*TASK ITEM*: Reply with one number: the count of lines in the records below that hold "function".

::::::::::

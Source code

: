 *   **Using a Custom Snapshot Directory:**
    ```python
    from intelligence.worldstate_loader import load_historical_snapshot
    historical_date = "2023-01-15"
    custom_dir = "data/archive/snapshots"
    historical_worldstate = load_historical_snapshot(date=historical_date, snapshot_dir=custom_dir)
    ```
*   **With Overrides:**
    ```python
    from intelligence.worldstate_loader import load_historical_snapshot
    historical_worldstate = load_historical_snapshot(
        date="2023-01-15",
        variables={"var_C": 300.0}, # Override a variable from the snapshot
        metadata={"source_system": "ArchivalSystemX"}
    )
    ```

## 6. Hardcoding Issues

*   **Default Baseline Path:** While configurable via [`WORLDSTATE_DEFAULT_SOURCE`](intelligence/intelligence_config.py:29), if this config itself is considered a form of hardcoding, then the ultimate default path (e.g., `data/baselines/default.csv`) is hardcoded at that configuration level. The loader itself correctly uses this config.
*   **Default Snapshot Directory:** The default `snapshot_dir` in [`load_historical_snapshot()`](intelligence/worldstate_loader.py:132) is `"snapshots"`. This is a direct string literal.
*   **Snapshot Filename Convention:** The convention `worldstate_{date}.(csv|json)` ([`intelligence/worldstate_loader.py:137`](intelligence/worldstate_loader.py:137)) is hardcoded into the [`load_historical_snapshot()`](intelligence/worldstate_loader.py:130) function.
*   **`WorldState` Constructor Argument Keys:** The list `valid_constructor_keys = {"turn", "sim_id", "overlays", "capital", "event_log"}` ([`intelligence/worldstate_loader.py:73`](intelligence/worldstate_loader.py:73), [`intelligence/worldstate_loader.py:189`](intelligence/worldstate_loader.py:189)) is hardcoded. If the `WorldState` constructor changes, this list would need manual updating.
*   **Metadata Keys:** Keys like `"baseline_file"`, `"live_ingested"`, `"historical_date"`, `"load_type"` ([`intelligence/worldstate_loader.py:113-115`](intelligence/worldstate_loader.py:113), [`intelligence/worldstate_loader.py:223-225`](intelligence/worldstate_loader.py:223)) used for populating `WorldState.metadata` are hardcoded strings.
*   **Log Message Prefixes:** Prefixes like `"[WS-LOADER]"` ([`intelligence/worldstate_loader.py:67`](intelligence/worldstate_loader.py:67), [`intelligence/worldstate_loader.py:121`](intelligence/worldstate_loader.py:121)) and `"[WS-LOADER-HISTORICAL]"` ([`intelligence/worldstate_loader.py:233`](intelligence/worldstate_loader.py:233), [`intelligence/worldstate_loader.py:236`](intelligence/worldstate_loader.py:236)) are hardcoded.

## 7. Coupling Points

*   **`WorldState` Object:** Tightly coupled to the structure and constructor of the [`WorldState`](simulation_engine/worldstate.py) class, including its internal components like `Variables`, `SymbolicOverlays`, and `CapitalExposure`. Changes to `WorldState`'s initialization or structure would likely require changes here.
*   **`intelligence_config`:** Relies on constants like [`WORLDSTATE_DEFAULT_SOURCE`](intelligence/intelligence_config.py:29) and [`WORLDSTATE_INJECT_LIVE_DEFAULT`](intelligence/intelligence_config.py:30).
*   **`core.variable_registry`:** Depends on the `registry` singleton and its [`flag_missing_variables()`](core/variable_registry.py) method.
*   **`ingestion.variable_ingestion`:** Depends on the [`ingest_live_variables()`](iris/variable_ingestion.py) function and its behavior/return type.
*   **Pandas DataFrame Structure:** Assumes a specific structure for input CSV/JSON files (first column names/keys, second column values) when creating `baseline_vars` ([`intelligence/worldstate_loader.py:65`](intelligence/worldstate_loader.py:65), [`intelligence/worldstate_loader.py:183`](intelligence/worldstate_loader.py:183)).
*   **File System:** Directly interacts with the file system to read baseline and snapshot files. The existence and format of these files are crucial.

::::::::::

*RESPONSE TO THIS EXERCISE*: 2